MEDICOLEGAL IMPLICATIONS

In summary, the jury is still out on whether permanent and hitherto unrecognised mechanical injury to brain cells occurs following TBI and whiplash without substantial unconsciousness or amnesia.

Medicine and the law persist in a dichotomous view of body and mind. Physicians and lawyers are not far apart in our prejudices that what we experience with our senses is somehow more real than that which depends on inductive reasoning.

Specifically, lawyers feel more comfortable putting a dollar figure on organic brain damage caused by head-injury or whiplash than on psychological disability appearing de novo after such injury.

PRACTICE POINT

Routinely request psychiatric assessment of MTBI and late whiplash claimants

Many physicians and lawyers seem to believe, despite considerable evidence to the contrary, that psychological health cannot adversely or beneficially influence physical healing. They remain uncertain whether, by taking thought, the claimant could not cure his/her psychological injury.

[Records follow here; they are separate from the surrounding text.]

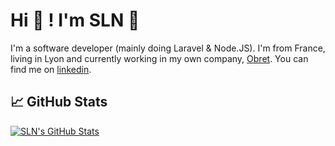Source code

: # Hi 👋 ! I'm SLN 👀

I'm a software developer (mainly doing Laravel & Node.JS). I'm from France, living in Lyon and currently working in my own company, [Obret](https://obret.fr/). You can find me on [linkedin](https://www.linkedin.com/in/dylan-charvier/).

## &#x1f4c8; GitHub Stats

<a href="https://github.com/EpiSlyon/">
  <img align="center" src="https://github-readme-stats.vercel.app/api?username=EpiSlyon&show_icons=true&line_height=27&count_private=true&title_color=ffffff&text_color=c9cacc&icon_color=2bbc8a&bg_color=1d1f21" alt="SLN's GitHub Stats" />
</a>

A practical medical response to this uncertainty is exhaustive diagnosis and treatment of the secondary psychological complications of head-injury or whiplash.

PRACTICE POINT

Known causes of disability in late whiplash

1. Chronic headache
2. Chronic pain
3. Depression
4. Anxiety disorders
5. Post Traumatic Stress Disorder

An alternative medicolegal approach is routinely to refer MTBI and late whiplash claimants for assessment of both malingering and somatoform disorder, and for the common psychological consequences - chronic pain, depression and anxiety states, including Post Traumatic Stress Disorder.